Data for this exercise: Begin

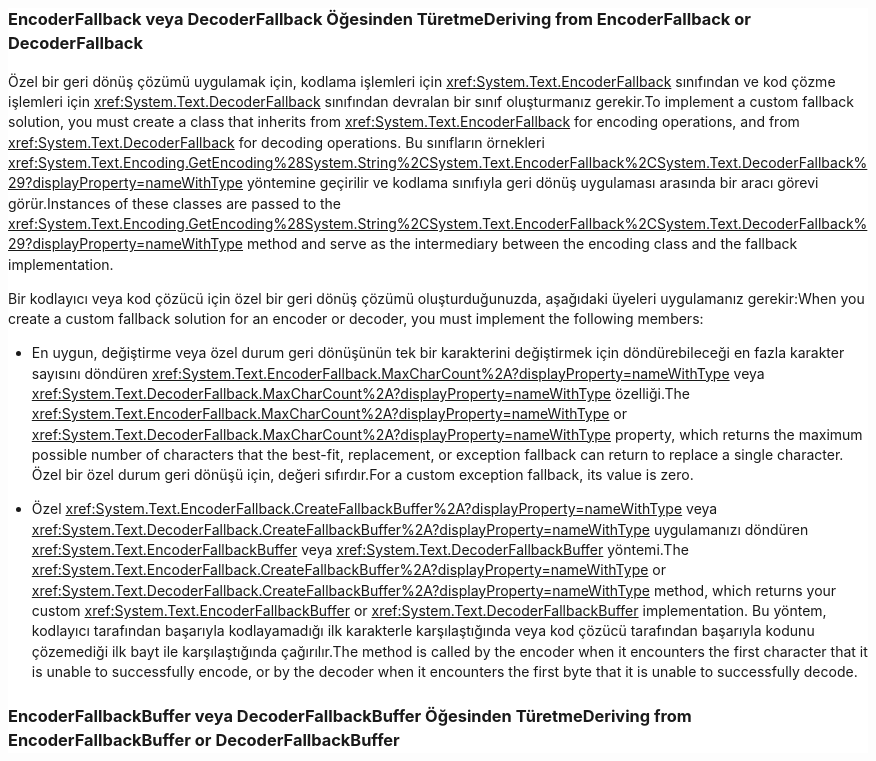 ### <a name="deriving-from-encoderfallback-or-decoderfallback"></a><span data-ttu-id="f8715-313">EncoderFallback veya DecoderFallback Öğesinden Türetme</span><span class="sxs-lookup"><span data-stu-id="f8715-313">Deriving from EncoderFallback or DecoderFallback</span></span>

<span data-ttu-id="f8715-314">Özel bir geri dönüş çözümü uygulamak için, kodlama işlemleri için <xref:System.Text.EncoderFallback> sınıfından ve kod çözme işlemleri için <xref:System.Text.DecoderFallback> sınıfından devralan bir sınıf oluşturmanız gerekir.</span><span class="sxs-lookup"><span data-stu-id="f8715-314">To implement a custom fallback solution, you must create a class that inherits from <xref:System.Text.EncoderFallback> for encoding operations, and from <xref:System.Text.DecoderFallback> for decoding operations.</span></span> <span data-ttu-id="f8715-315">Bu sınıfların örnekleri <xref:System.Text.Encoding.GetEncoding%28System.String%2CSystem.Text.EncoderFallback%2CSystem.Text.DecoderFallback%29?displayProperty=nameWithType> yöntemine geçirilir ve kodlama sınıfıyla geri dönüş uygulaması arasında bir aracı görevi görür.</span><span class="sxs-lookup"><span data-stu-id="f8715-315">Instances of these classes are passed to the <xref:System.Text.Encoding.GetEncoding%28System.String%2CSystem.Text.EncoderFallback%2CSystem.Text.DecoderFallback%29?displayProperty=nameWithType> method and serve as the intermediary between the encoding class and the fallback implementation.</span></span>

<span data-ttu-id="f8715-316">Bir kodlayıcı veya kod çözücü için özel bir geri dönüş çözümü oluşturduğunuzda, aşağıdaki üyeleri uygulamanız gerekir:</span><span class="sxs-lookup"><span data-stu-id="f8715-316">When you create a custom fallback solution for an encoder or decoder, you must implement the following members:</span></span>

- <span data-ttu-id="f8715-317">En uygun, değiştirme veya özel durum geri dönüşünün tek bir karakterini değiştirmek için döndürebileceği en fazla karakter sayısını döndüren <xref:System.Text.EncoderFallback.MaxCharCount%2A?displayProperty=nameWithType> veya <xref:System.Text.DecoderFallback.MaxCharCount%2A?displayProperty=nameWithType> özelliği.</span><span class="sxs-lookup"><span data-stu-id="f8715-317">The <xref:System.Text.EncoderFallback.MaxCharCount%2A?displayProperty=nameWithType> or <xref:System.Text.DecoderFallback.MaxCharCount%2A?displayProperty=nameWithType> property, which returns the maximum possible number of characters that the best-fit, replacement, or exception fallback can return to replace a single character.</span></span> <span data-ttu-id="f8715-318">Özel bir özel durum geri dönüşü için, değeri sıfırdır.</span><span class="sxs-lookup"><span data-stu-id="f8715-318">For a custom exception fallback, its value is zero.</span></span>

- <span data-ttu-id="f8715-319">Özel <xref:System.Text.EncoderFallback.CreateFallbackBuffer%2A?displayProperty=nameWithType> veya <xref:System.Text.DecoderFallback.CreateFallbackBuffer%2A?displayProperty=nameWithType> uygulamanızı döndüren <xref:System.Text.EncoderFallbackBuffer> veya <xref:System.Text.DecoderFallbackBuffer> yöntemi.</span><span class="sxs-lookup"><span data-stu-id="f8715-319">The <xref:System.Text.EncoderFallback.CreateFallbackBuffer%2A?displayProperty=nameWithType> or <xref:System.Text.DecoderFallback.CreateFallbackBuffer%2A?displayProperty=nameWithType> method, which returns your custom <xref:System.Text.EncoderFallbackBuffer> or <xref:System.Text.DecoderFallbackBuffer> implementation.</span></span> <span data-ttu-id="f8715-320">Bu yöntem, kodlayıcı tarafından başarıyla kodlayamadığı ilk karakterle karşılaştığında veya kod çözücü tarafından başarıyla kodunu çözemediği ilk bayt ile karşılaştığında çağırılır.</span><span class="sxs-lookup"><span data-stu-id="f8715-320">The method is called by the encoder when it encounters the first character that it is unable to successfully encode, or by the decoder when it encounters the first byte that it is unable to successfully decode.</span></span>

### <a name="deriving-from-encoderfallbackbuffer-or-decoderfallbackbuffer"></a><span data-ttu-id="f8715-321">EncoderFallbackBuffer veya DecoderFallbackBuffer Öğesinden Türetme</span><span class="sxs-lookup"><span data-stu-id="f8715-321">Deriving from EncoderFallbackBuffer or DecoderFallbackBuffer</span></span>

Data for this exercise: End

* **Work task**
Every line from the top of the entries through the line that holds "the following members:</span></span>" is to be quoted exactly, please, and nothing else; omit the pictures.

* **Solution below**
 ### <a name="deriving-from-encoderfallback-or-decoderfallback"></a><span data-ttu-id="f8715-313">EncoderFallback veya DecoderFallback Öğesinden Türetme</span><span class="sxs-lookup"><span data-stu-id="f8715-313">Deriving from EncoderFallback or DecoderFallback</span></span>

<span data-ttu-id="f8715-314">Özel bir geri dönüş çözümü uygulamak için, kodlama işlemleri için <xref:System.Text.EncoderFallback> sınıfından ve kod çözme işlemleri için <xref:System.Text.DecoderFallback> sınıfından devralan bir sınıf oluşturmanız gerekir.</span><span class="sxs-lookup"><span data-stu-id="f8715-314">To implement a custom fallback solution, you must create a class that inherits from <xref:System.Text.EncoderFallback> for encoding operations, and from <xref:System.Text.DecoderFallback> for decoding operations.</span></span> <span data-ttu-id="f8715-315">Bu sınıfların örnekleri <xref:System.Text.Encoding.GetEncoding%28System.String%2CSystem.Text.EncoderFallback%2CSystem.Text.DecoderFallback%29?displayProperty=nameWithType> yöntemine geçirilir ve kodlama sınıfıyla geri dönüş uygulaması arasında bir aracı görevi görür.</span><span class="sxs-lookup"><span data-stu-id="f8715-315">Instances of these classes are passed to the <xref:System.Text.Encoding.GetEncoding%28System.String%2CSystem.Text.EncoderFallback%2CSystem.Text.DecoderFallback%29?displayProperty=nameWithType> method and serve as the intermediary between the encoding class and the fallback implementation.</span></span>

<span data-ttu-id="f8715-316">Bir kodlayıcı veya kod çözücü için özel bir geri dönüş çözümü oluşturduğunuzda, aşağıdaki üyeleri uygulamanız gerekir:</span><span class="sxs-lookup"><span data-stu-id="f8715-316">When you create a custom fallback solution for an encoder or decoder, you must implement the following members:</span></span>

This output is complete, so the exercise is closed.